Report only the number of lines in this material that include the string "mail".

_ _ _ _

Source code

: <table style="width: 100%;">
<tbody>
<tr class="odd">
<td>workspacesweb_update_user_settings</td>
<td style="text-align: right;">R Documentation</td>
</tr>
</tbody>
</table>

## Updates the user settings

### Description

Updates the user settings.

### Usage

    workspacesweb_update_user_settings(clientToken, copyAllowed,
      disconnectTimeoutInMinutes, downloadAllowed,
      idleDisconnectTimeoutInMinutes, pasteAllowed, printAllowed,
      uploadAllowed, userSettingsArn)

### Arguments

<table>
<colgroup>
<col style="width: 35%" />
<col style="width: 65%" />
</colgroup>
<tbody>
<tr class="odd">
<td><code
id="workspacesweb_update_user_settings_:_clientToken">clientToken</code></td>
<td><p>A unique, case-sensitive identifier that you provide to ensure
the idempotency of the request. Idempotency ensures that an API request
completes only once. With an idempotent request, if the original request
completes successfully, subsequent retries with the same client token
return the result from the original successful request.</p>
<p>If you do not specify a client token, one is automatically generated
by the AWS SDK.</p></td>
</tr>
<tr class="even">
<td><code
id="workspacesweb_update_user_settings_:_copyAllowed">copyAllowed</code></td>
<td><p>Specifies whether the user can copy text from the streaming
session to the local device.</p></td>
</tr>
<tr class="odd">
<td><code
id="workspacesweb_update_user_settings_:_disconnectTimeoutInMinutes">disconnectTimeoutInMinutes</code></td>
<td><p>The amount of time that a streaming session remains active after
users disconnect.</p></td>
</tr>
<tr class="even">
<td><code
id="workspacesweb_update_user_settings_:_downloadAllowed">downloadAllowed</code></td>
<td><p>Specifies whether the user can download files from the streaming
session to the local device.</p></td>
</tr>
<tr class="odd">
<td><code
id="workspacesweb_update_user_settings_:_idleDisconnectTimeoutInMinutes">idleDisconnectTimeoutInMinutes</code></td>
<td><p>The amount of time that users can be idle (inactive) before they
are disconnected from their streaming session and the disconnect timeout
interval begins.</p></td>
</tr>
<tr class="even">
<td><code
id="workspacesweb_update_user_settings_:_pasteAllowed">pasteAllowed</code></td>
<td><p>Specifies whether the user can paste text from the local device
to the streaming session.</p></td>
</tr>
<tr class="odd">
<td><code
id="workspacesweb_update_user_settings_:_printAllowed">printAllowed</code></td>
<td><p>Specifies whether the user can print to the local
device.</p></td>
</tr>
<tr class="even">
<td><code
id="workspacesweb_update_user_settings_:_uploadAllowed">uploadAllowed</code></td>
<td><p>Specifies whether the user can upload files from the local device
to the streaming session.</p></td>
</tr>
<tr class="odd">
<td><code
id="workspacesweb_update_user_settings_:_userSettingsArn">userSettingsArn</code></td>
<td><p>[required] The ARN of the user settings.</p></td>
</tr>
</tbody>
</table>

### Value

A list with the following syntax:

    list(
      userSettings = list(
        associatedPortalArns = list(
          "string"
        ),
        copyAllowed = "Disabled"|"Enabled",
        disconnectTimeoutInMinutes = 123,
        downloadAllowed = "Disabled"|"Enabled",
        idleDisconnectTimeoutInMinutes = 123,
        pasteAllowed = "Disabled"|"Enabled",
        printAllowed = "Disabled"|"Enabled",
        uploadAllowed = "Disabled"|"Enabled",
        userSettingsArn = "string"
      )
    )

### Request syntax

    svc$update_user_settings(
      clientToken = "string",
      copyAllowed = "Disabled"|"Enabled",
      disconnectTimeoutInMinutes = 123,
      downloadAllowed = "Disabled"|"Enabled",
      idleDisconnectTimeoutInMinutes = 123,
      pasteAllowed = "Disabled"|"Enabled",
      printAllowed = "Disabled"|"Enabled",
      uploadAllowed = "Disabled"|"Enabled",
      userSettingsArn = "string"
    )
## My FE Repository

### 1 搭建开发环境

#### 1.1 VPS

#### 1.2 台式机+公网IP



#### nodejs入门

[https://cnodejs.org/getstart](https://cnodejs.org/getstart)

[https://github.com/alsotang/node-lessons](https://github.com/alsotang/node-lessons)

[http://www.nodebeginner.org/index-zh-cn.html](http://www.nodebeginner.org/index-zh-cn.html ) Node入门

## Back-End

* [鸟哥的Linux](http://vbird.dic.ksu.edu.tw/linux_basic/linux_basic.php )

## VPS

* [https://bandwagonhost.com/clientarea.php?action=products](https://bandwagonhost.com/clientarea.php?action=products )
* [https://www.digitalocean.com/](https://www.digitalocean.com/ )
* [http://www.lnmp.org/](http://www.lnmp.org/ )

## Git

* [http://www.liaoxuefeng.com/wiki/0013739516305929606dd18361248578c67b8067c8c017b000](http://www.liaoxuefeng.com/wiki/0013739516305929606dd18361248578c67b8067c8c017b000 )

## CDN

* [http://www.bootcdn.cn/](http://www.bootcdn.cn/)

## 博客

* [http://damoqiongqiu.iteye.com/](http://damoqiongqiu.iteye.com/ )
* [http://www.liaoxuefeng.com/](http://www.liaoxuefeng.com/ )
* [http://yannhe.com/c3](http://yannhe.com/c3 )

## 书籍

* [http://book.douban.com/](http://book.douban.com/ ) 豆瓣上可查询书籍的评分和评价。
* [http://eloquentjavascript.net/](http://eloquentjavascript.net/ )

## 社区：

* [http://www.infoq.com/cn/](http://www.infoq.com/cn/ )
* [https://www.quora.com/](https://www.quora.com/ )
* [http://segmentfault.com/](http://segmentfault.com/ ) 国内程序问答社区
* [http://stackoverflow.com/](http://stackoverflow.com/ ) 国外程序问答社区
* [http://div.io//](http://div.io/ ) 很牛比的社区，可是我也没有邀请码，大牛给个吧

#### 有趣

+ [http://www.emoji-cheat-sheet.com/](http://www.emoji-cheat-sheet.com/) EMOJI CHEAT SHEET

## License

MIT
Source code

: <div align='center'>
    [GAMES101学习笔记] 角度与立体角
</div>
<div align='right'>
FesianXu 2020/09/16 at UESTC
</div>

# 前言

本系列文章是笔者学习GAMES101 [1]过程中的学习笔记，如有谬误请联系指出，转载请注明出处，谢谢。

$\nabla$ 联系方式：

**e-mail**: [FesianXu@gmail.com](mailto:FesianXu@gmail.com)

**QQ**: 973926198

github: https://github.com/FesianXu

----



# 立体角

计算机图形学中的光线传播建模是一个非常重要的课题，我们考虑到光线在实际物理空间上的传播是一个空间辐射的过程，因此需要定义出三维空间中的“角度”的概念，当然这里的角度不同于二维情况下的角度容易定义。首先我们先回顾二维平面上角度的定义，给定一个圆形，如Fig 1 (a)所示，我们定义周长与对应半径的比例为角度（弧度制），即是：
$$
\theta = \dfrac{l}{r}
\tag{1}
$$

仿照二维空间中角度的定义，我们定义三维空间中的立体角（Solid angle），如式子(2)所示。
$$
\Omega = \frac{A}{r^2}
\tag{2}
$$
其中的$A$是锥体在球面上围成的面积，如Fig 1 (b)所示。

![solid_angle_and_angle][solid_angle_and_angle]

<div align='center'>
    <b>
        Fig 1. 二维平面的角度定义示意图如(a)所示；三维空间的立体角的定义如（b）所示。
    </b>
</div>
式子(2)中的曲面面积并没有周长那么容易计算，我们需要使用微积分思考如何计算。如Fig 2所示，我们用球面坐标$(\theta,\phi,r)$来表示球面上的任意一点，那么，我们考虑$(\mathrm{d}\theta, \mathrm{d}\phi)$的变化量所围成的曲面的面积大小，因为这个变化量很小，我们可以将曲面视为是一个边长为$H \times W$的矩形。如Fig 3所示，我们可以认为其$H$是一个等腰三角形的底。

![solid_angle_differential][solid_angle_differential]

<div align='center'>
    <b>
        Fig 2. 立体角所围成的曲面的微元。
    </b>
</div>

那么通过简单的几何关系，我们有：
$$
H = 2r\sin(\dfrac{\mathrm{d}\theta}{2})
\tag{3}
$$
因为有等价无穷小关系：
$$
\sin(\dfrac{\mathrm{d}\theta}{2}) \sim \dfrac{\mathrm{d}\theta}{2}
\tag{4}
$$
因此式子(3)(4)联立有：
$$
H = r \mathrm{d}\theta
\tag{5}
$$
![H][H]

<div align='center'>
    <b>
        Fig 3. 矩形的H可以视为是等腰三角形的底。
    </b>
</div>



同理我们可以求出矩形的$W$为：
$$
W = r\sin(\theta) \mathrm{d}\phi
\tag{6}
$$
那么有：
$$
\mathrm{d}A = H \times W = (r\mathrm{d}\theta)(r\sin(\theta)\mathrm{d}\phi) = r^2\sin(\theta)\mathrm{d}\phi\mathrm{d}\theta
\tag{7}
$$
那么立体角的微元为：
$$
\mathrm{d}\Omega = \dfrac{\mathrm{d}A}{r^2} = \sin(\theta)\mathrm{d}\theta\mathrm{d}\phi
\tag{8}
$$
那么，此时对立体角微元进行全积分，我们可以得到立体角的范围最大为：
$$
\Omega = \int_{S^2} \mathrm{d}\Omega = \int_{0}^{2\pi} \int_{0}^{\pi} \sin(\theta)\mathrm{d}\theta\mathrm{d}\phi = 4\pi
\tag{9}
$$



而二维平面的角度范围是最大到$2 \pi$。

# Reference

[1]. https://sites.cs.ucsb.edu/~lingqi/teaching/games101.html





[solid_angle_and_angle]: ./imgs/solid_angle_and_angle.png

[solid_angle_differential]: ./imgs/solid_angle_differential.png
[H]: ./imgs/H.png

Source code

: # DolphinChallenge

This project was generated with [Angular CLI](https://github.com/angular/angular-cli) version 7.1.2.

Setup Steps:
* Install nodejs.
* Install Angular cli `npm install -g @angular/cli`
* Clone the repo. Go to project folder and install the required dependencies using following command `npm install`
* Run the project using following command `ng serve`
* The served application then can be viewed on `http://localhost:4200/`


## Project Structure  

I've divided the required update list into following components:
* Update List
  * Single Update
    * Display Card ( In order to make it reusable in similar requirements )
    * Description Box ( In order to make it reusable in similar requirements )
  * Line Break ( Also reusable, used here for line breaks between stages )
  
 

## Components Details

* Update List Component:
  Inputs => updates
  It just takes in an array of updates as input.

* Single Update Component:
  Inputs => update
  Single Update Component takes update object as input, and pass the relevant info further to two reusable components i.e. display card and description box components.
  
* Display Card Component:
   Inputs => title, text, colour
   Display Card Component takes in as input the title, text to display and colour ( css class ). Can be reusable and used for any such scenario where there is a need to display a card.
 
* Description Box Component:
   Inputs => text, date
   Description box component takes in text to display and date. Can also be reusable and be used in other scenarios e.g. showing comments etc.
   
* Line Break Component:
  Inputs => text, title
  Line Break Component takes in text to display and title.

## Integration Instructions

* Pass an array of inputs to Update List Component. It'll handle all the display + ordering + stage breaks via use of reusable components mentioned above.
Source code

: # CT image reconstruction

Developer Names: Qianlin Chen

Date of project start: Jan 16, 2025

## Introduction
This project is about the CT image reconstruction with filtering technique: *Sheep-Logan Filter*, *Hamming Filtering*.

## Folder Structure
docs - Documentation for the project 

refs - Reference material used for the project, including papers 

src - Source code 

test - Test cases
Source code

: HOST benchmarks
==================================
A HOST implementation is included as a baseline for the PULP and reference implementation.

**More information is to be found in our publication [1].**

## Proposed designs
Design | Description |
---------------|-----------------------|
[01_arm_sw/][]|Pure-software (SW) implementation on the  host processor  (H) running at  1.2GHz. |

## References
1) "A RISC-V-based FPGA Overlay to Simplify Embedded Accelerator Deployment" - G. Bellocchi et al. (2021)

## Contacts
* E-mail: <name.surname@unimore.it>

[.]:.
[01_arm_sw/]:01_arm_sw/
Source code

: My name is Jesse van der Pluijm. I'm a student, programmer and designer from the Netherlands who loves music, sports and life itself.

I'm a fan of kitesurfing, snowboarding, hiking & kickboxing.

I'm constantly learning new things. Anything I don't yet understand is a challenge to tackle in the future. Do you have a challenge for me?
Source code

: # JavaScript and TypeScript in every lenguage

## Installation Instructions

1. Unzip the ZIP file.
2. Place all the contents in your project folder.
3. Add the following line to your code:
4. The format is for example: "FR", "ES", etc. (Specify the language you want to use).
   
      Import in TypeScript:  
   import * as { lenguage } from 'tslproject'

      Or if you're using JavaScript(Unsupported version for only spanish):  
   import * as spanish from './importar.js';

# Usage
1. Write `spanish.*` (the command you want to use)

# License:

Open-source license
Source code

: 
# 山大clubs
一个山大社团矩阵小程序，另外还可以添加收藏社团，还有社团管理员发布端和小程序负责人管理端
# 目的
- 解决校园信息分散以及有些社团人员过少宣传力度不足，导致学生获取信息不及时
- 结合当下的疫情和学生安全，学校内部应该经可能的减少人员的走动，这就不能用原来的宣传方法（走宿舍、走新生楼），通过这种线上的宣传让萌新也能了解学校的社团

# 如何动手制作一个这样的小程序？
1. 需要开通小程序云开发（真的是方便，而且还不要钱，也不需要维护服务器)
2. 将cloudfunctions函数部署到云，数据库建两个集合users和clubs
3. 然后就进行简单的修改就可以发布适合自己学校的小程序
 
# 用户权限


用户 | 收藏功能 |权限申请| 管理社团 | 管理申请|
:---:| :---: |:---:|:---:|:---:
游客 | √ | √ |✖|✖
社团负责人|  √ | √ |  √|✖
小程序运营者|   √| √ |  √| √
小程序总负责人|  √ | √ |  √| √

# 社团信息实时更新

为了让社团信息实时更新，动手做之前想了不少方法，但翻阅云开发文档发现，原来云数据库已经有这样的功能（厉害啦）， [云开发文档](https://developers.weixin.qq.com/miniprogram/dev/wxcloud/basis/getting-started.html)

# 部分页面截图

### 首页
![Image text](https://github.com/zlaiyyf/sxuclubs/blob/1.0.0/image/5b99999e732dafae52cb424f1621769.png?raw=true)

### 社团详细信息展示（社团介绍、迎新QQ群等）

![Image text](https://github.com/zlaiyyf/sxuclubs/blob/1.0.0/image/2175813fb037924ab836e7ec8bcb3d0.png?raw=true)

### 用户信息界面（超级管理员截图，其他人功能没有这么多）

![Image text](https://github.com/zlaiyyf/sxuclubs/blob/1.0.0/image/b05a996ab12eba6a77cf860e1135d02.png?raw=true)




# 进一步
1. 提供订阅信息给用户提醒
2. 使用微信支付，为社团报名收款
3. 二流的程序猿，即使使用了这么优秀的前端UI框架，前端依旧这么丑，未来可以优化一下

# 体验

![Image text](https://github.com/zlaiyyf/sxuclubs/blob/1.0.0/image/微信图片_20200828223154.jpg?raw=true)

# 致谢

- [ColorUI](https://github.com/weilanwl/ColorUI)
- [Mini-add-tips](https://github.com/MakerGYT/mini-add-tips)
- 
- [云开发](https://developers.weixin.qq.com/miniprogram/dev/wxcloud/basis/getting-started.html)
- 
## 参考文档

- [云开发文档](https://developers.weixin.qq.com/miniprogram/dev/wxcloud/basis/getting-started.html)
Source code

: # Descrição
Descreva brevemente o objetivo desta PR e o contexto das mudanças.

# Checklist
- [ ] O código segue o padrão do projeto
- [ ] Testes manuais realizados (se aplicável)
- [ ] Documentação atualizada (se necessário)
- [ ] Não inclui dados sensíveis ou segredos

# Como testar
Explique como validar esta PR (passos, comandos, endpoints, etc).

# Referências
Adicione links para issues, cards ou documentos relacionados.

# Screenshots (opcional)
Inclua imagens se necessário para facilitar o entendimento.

_ _ _ _

WRITTEN RESPONSE:
2